_What needs to be done_
From the entries below, pull out each line where "drop" appears.

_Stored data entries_
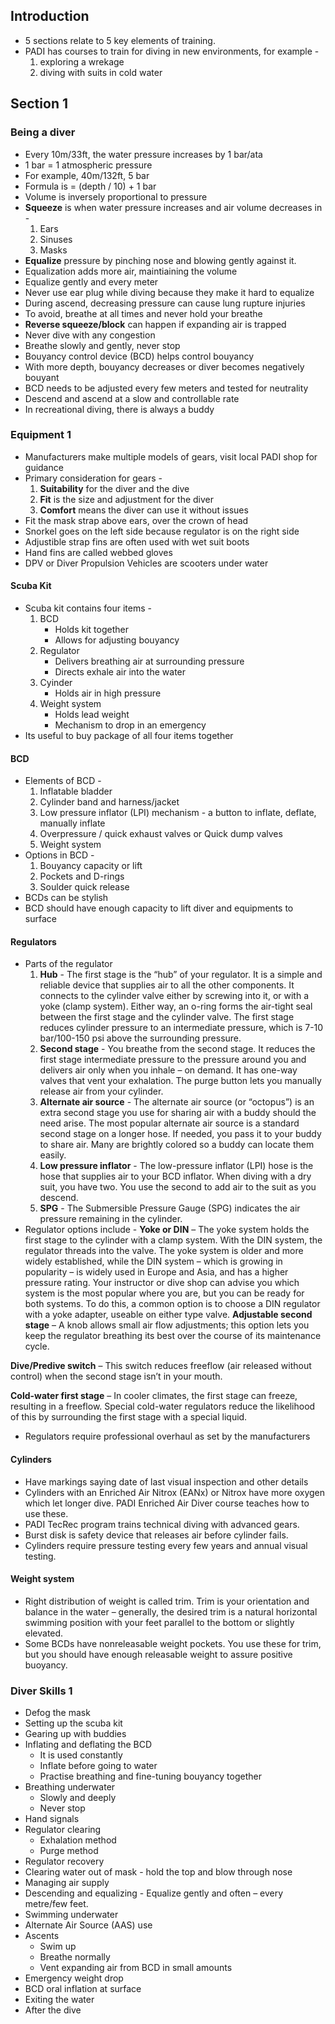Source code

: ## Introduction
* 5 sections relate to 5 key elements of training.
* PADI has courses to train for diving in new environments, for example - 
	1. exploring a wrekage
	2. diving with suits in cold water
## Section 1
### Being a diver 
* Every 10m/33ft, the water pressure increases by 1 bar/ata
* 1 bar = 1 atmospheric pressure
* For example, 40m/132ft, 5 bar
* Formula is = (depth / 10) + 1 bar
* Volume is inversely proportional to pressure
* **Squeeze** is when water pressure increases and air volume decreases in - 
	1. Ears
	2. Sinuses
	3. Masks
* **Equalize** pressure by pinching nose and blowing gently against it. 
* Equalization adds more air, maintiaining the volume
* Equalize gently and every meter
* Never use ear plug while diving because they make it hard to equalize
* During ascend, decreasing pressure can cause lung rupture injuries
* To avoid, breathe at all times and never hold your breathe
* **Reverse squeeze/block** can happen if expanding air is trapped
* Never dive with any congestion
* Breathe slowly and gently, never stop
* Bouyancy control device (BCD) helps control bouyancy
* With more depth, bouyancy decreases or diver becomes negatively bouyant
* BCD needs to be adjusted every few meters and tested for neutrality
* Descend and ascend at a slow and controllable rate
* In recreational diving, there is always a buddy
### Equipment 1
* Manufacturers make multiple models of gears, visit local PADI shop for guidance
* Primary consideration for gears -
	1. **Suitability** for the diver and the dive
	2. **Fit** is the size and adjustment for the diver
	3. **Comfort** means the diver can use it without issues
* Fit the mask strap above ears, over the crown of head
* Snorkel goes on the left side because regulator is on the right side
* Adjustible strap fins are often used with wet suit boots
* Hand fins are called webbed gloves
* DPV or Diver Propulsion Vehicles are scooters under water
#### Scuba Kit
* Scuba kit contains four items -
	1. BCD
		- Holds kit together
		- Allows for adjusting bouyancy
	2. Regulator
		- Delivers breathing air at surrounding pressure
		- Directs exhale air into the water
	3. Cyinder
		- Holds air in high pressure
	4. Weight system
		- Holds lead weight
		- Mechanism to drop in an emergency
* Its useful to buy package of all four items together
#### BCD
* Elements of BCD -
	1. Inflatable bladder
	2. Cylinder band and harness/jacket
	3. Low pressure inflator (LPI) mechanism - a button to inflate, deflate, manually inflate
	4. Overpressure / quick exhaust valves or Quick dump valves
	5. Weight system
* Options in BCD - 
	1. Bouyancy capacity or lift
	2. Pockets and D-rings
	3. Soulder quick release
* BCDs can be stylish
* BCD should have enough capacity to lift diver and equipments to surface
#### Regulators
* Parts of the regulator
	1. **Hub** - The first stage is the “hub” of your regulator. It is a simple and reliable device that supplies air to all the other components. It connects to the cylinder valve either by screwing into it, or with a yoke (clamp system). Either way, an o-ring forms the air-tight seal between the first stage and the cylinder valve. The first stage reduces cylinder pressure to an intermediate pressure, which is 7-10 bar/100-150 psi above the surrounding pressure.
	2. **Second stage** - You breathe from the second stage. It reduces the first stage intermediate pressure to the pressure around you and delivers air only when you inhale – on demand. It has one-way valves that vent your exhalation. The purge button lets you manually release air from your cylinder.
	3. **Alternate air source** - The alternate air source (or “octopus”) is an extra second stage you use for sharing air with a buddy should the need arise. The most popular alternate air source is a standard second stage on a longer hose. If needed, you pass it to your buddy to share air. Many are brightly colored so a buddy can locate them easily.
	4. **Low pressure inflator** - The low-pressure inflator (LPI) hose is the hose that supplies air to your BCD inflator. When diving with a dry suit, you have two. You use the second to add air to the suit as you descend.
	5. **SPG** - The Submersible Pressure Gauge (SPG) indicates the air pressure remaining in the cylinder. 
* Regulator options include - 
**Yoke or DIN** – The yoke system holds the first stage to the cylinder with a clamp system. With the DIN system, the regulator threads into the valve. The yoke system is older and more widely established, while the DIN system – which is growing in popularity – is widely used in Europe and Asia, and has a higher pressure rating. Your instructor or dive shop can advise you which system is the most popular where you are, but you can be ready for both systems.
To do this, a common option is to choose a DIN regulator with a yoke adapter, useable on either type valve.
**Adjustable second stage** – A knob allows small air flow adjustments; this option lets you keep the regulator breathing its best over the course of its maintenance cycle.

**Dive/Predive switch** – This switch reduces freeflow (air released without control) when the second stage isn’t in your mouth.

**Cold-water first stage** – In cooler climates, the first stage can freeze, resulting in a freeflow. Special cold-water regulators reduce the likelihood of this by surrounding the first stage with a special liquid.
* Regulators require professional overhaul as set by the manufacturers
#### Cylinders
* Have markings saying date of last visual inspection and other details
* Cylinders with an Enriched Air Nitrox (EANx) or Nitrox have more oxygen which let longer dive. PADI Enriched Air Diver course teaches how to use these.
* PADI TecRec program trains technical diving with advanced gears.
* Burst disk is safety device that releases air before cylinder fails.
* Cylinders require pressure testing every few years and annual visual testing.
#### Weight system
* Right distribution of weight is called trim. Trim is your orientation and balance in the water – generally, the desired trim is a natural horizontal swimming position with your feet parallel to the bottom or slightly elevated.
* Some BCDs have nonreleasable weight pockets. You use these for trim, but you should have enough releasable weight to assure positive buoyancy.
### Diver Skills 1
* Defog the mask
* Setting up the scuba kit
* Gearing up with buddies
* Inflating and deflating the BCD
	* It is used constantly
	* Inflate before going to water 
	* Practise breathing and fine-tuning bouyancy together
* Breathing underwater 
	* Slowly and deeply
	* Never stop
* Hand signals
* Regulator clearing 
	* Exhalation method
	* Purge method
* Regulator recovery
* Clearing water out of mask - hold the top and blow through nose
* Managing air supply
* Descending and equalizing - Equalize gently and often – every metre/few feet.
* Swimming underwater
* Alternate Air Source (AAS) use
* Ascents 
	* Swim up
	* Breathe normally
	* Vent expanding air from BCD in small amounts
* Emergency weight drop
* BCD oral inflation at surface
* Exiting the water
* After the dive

...

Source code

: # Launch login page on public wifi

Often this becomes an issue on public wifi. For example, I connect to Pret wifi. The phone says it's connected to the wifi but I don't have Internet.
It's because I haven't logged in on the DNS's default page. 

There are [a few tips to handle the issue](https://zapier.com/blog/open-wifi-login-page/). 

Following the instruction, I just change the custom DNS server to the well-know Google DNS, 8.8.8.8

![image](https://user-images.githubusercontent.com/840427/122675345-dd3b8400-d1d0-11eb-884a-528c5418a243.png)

_Expected output_
		- Mechanism to drop in an emergency
* Emergency weight drop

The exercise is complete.